● **Your assignment**: From the following material, say how many lines have "https" in them; write only the number.

● **Material for the task**:
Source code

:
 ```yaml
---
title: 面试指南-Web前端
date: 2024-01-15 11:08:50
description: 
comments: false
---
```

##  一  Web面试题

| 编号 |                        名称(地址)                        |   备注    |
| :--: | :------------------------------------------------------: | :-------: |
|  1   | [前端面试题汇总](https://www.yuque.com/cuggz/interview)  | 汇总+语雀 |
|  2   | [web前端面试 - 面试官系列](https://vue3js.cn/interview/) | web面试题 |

● **Result for this task**: 2